I was asked about the Mayor’s delegation powers. The Mayor cannot delegate the decisions. It is for him to decide, which again adds to the significance of the arrangement. The noble Baroness, Lady Hanham, raised three examples. She was quite right: Heathrow would come under the new independent planning permission. The Olympics is covered by the fact that the powers now rest with the Olympic Delivery Authority. She also gave the example of wharves. It is perfectly fine to have a policy about wharves in the London Plan; the Mayor also has many other policies. He must apply all the policies that are relevant to a site in the context of the circumstances of a site. If he has a personal and direct interest in an application rather than a policy, he would not be able to take over a case. No more conditions of propriety apply there.
I turn to the number of applications that may be involved. I say to the noble Baroness, Lady Valentine, that we looked very hard at the evidence from the GLA’s database—that is the source that we would use to see how many might be brought within the scope of the provisions. On the best evidence that we have, there would be only 40 applications a year. The Mayor will still be the point of reference for only about 330 applications a year. I believe that that is entirely proportionate. We cannot accept the amendment for the strong reasons that I have offered.

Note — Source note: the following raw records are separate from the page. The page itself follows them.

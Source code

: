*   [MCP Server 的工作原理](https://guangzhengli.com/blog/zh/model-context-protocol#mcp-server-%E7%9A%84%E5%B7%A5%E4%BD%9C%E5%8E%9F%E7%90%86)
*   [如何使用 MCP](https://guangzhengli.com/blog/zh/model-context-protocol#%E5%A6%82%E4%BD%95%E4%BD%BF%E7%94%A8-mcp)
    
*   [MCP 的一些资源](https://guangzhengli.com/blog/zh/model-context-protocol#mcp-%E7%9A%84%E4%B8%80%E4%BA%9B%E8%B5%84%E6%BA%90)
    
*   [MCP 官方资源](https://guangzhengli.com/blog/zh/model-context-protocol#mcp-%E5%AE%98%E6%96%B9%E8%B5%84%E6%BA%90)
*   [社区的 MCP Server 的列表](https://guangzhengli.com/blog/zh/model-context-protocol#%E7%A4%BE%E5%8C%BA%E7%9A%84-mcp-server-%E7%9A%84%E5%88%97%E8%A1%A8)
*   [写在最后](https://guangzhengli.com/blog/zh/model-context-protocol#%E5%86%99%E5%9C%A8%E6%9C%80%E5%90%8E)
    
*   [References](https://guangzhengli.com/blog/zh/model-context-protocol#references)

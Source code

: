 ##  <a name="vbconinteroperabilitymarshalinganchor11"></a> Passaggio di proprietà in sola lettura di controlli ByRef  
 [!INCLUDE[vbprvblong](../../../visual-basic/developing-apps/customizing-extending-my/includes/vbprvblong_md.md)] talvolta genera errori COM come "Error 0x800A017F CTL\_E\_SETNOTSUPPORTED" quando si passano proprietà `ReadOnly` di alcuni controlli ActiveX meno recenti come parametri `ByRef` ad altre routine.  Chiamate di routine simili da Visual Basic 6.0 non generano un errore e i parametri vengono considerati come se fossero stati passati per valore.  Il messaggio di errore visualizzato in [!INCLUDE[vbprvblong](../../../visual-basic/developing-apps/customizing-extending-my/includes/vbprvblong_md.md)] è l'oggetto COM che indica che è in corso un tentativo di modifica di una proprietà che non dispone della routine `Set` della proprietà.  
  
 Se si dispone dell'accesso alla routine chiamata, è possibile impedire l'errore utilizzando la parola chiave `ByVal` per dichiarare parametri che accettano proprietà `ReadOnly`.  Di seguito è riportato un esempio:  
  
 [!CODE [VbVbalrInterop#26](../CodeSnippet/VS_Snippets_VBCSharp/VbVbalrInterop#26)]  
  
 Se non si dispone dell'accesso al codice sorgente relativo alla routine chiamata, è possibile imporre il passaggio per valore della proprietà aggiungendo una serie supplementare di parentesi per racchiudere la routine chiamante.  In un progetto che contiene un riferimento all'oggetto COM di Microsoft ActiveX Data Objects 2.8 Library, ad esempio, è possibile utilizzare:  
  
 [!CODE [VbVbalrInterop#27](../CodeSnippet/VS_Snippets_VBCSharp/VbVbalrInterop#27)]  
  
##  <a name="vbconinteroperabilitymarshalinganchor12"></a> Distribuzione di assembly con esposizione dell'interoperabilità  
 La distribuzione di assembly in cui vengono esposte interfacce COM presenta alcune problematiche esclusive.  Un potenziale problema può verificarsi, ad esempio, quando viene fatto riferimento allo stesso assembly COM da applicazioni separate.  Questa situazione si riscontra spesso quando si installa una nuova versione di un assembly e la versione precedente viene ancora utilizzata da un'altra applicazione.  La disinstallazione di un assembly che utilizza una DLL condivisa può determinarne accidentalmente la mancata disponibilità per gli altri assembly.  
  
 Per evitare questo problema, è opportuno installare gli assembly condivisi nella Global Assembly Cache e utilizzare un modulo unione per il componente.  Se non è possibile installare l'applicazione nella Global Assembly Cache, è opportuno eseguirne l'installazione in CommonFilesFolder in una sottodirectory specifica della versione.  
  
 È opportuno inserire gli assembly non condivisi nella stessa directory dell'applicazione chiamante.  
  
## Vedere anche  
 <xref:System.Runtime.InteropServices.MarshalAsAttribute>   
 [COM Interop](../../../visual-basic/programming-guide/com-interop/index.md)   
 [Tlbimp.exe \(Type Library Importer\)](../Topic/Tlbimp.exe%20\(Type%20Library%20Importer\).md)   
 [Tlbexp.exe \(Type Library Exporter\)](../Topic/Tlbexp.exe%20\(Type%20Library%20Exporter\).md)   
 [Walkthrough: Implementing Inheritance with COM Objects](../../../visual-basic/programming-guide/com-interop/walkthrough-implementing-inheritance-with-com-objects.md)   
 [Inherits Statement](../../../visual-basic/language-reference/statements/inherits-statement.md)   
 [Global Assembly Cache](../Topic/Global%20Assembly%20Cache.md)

A threshold of 150 units, when taken with the other changes that we have made, represents a balanced approach which will protect a borough’s role.
I turn to Amendment No. 78B and the thresholds for Westminster, on which I can be brief. When we launched this review of the Mayor’s planning powers, we were very clear that our starting point was the existing thresholds in the Mayor of London order. These have operated for seven years. The case for other boroughs having other thresholds was not made. The amendment has probably been inspired because of what we achieved for the City. However, like the noble Baroness, Lady Valentine, we could not accept the fact that individual boroughs should have separate thresholds. That would result in very different levels within each borough.
I turn to Amendment No. 78C. The first two terms to which the noble Baroness referred—that is, the ““application of strategic importance”” and, "““adjacent to the river Thames””—"
are already defined in Part 1 of the schedule to the order. The term ““more substantial development”” as it is proposed to be used in the amendment does not, in our view, require a definition beyond the common-sense interpretation of those words. It would be clear in the circumstances of a particular case that that was so.
I turn to the two amendments that were spoken to so eloquently by the noble Lord, Lord Brooke of Sutton Mandeville, on behalf of the noble Lord, Lord Jenkin. We are very happy with the changes for the thresholds in the City because it is so different—it is unique—in relation to driving the national and regional economies.
The noble Lord asked for a statement in Hansard. In terms of detail, we are amending the thresholds so that the height threshold for buildings in the City, which is set out in category 1C of the draft Mayor of London order, will be raised to 150 metres and the floorspace threshold applicable to the City, which is set out in category 1B, will be raised to 100,000 square metres. Those new higher thresholds do not apply to buildings that are adjacent to the Thames because of the river’s wider contribution to the character and views of the capital. The draft Mayor of London order already sets a specific height threshold of 25 metres for buildings along the Thames; this will remain unchanged. Significantly, this change will apply to both the Mayor’s existing power to direct refusal of planning applications and the new power to take over applications. For those obvious reasons, we cannot accept the amendment. We have consistently said that, because of the detail involved, the order and not the Bill is the appropriate vehicle. That arrangement has worked well for seven years.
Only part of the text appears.